The end of the semester was approaching, and the annual Post-Colonial Photography Showcase was happening soon. Of course I would show my work with Hans, but I needed a few more photographs of him to round out my portfolio. So I returned to the café. But I could not find him there. I assumed that he was blending in, hiding somewhere right in front of me. But after several hours of searching, I was convinced he was not at the çafé at all.
I asked the owner of the café if he had seen Hans. He said he did not know who I was talking about. I described him: tall, slim, red-and-white sweater and cap. Again, the owner did not know who I was referencing. I left, assuming that Hans had simply decided not to go to the café that day. This led me to ask a number of questions that I had not yet considered. Did Hans have a job? Where did he live? Did he have a romantic partner? Each of these questions opened a new universe of possibilities.
I came back to the café the next day, and the day after that, and every following day. But he never came to the café again. Perhaps I was a fool for assuming that Hans regularly frequented that establishment. And yet, this was the distinct impression he imparted upon me, that the café was like a home to him. As I came to learn, this was one of his enduring traits. His ability to seem fixed when he never actually was.
Eventually I accepted that I could only submit the pictures I already had of Hans for the Post-Colonial Photography Showcase. As I touched up the pictures, in the darkroom, I stared at the inscrutable man inside them. His face was an utter void, and yet his expression seemed infinite. It was a matter of projection, you see. I cast my own moods and desires on to him. He revealed things about me that I did know about myself.
I walked over the Post-Colonial Hut to turn in my photographs for the Photography Showcase. It was not actually a hut – it was a whitish neo-Renaissance building. We called it a hut because the word building is a code for violent Euro-centric architectures. I saw a crowd of students gathered in front of Sorbonne Chapel. As I passed through the crowd, I thought I saw a red-and-white snowcap in my peripheral vision. I assumed I was mistaken. But instantly, my eyes were scanning the crowd. Yes, this was the beginning of it. My need to find him, whether he was or was not there.
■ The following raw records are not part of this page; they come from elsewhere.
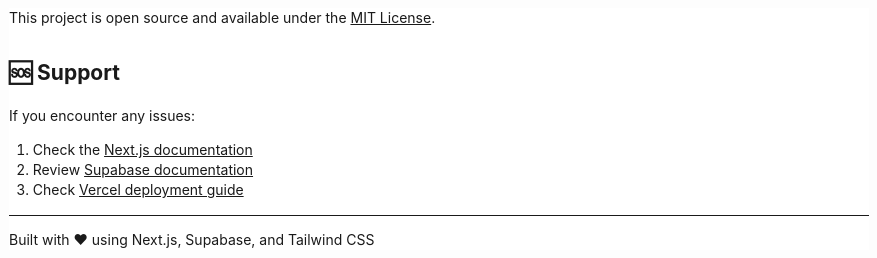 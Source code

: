This project is open source and available under the [MIT License](LICENSE).

## 🆘 Support

If you encounter any issues:

1. Check the [Next.js documentation](https://nextjs.org/docs)
2. Review [Supabase documentation](https://supabase.com/docs)
3. Check [Vercel deployment guide](https://vercel.com/docs)

---

Built with ❤️ using Next.js, Supabase, and Tailwind CSS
In a state of fury and frustration, I looked for Hans in front of the Chapel for over an hour. But I found him nowhere. I gave up the search, walked into the Hut, and submitted my photographs of the elusive man. I truly thought that I would never see Hans again, and that he was destined to become a mere footnote in my life, a story at a cocktail party. But just as I was about to relinquish him, he appeared before my very eyes.
Hans was standing in the center of the crowd that I had just searched, from top to bottom, for over an hour. He was wearing the exact same outfit as before. Indeed, it appeared that he had not taken off his clothes, even to sleep. What I didn’t realize at the time was that this occurrence presaged a pattern. That is, his visibility was always inversely proportional to our desire to find him. In other words, the more we sought him, the less he appeared; the less we sought him, the more he appeared.
Hans stood entirely still as I approached him. If he noticed me, he did not let it on. I asked him where he had been these past few days. He did not answer me. I said why did you leave the café. He turned and looked at me with cold brown eyes. He said why did you phrase it that way. I said what do you mean. He said, I did not leave the café. The café left me. You are quite a presumptuous person.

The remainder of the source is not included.